Cauterization byproducts can also contaminate the fiber resulting in unwanted increase of fluorescence background. A sequence showing the ability to clean the fiber in the oral cavity using saline is demonstrated in Supplementary Video 2. A clean fiber placed inside the oral cavity of the swine was situated a few centimeters away of any tissue before cauterization, after cauterization, and after cleaning using a saline solution. The smoke and projections from cauterization resulted in a fluorescence signal that can be observed in all 4 ms-TRFS detection channels. Saline flushing removed such fluorescent debris. The cleaning process requires only a few seconds and does not affect the standard surgical procedure or present any risk for the patient (Supplementary Video 2).

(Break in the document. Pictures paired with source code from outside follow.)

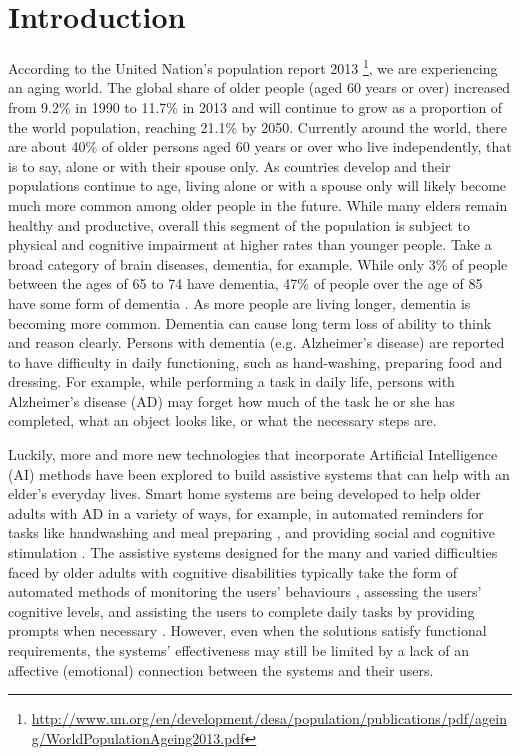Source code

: \chapter{Introduction}
\label{chap:intro}

According to the United Nation's population report 2013 \footnote{\url{http://www.un.org/en/development/desa/population/publications/pdf/ageing/WorldPopulationAgeing2013.pdf}}, we are experiencing an aging world. The global share of older people (aged 60 years or over) increased from 9.2\% in 1990 to 11.7\%  in 2013 and will continue to grow as a proportion of the world population, reaching 21.1\% by 2050. Currently around the world, there are about 40\% of older persons aged 60 years or over who live independently, that is to say, alone or with their spouse only. As countries develop and their populations continue to age, living alone or with a spouse only will likely become much more common among older people in the future. While many elders remain healthy and productive, overall this segment of the population is subject to physical and cognitive impairment at higher rates than younger people. Take a broad category of brain diseases, dementia, for example. While only 3\% of people between the ages of 65 to 74 have dementia, 47\% of people over the age of 85 have some form of dementia \cite{budson2011memory}. As more people are living longer, dementia is becoming more common. Dementia can cause long term loss of ability to think and reason clearly. Persons with dementia (e.g. Alzheimer's disease) are reported to have difficulty in daily functioning, such as hand-washing, preparing food and dressing. For example, while performing a task in daily life, persons with Alzheimer's disease (AD) may forget how much of the task he or she has completed, what an object looks like, or what the necessary steps are.

Luckily, more and more new technologies that incorporate Artificial Intelligence (AI) methods have been explored to build assistive systems that can help with an elder's everyday lives. Smart home systems are being developed to help older adults with AD in a variety of ways, for example, in automated reminders for tasks like handwashing \cite{hoey2010automated} and meal preparing \cite{philipose2004inferring}, and providing social and cognitive stimulation \cite{kaye2011intelligent}. The assistive systems designed for the many and varied difficulties faced by older adults with cognitive disabilities typically take the form of automated methods of monitoring the users' behaviours \cite{hoey2012lacasa}, assessing the users' cognitive levels, and assisting the users to complete daily tasks by providing prompts when necessary \cite{boger2005decision, peters2014automatic, hoey2010automated}. However, even when the solutions satisfy functional requirements, the systems' effectiveness may still be limited by a lack of an affective (emotional) connection between the systems and their users.

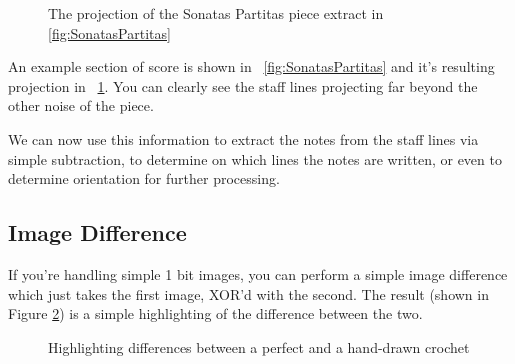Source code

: \begin{figure}[h!]
  \centering
  \caption{The projection of the Sonatas Partitas piece extract in \ref{fig:SonatasPartitas}}
  \label{fig:SonatasPartitasProjection}
\end{figure}

An example section of score is shown in ~\ref{fig:SonatasPartitas} and it's resulting projection in ~\ref{fig:SonatasPartitasProjection}. You can clearly see the staff lines projecting far beyond the other noise of the piece.

We can now use this information to extract the notes from the staff lines via simple subtraction, to determine on which lines the notes are written, or even to determine orientation for further processing.

\subsection{Image Difference}

If you're handling simple 1 bit images, you can perform a simple image difference which just takes the first image, XOR'd with the second. The result (shown in Figure \ref{fig:CrochetDiff}) is a simple highlighting of the difference between the two.

\begin{figure}[h!]
  \centering
  \caption{Highlighting differences between a perfect and a hand-drawn crochet}
  \label{fig:CrochetDiff}
\end{figure}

Tracking of Maximum Permissible Exposure (MPE)

Exposure of human tissue to laser light must be performed in accordance with the American National Standard for Safe Use of Lasers (ANSI Z136.1-2014, Laser Institute of America)28. Based on light pulse characteristics, an MPE value is determined to prevent thermal damage to tissue (see Methods). The exposed locations of the tissue are identified to create the ms-TRFS augmented video streams and a cumulative exposure for each pixel of the field of view is determined. When the cumulative exposure reaches 50% of the permissible exposure, the corresponding pixels are marked in black to warn the surgeon that such areas should not be further exposed (Fig. 3c).

Integrated ms-TRFS and da Vinci Surgical Systems: In vivo evaluation in human patients (case study)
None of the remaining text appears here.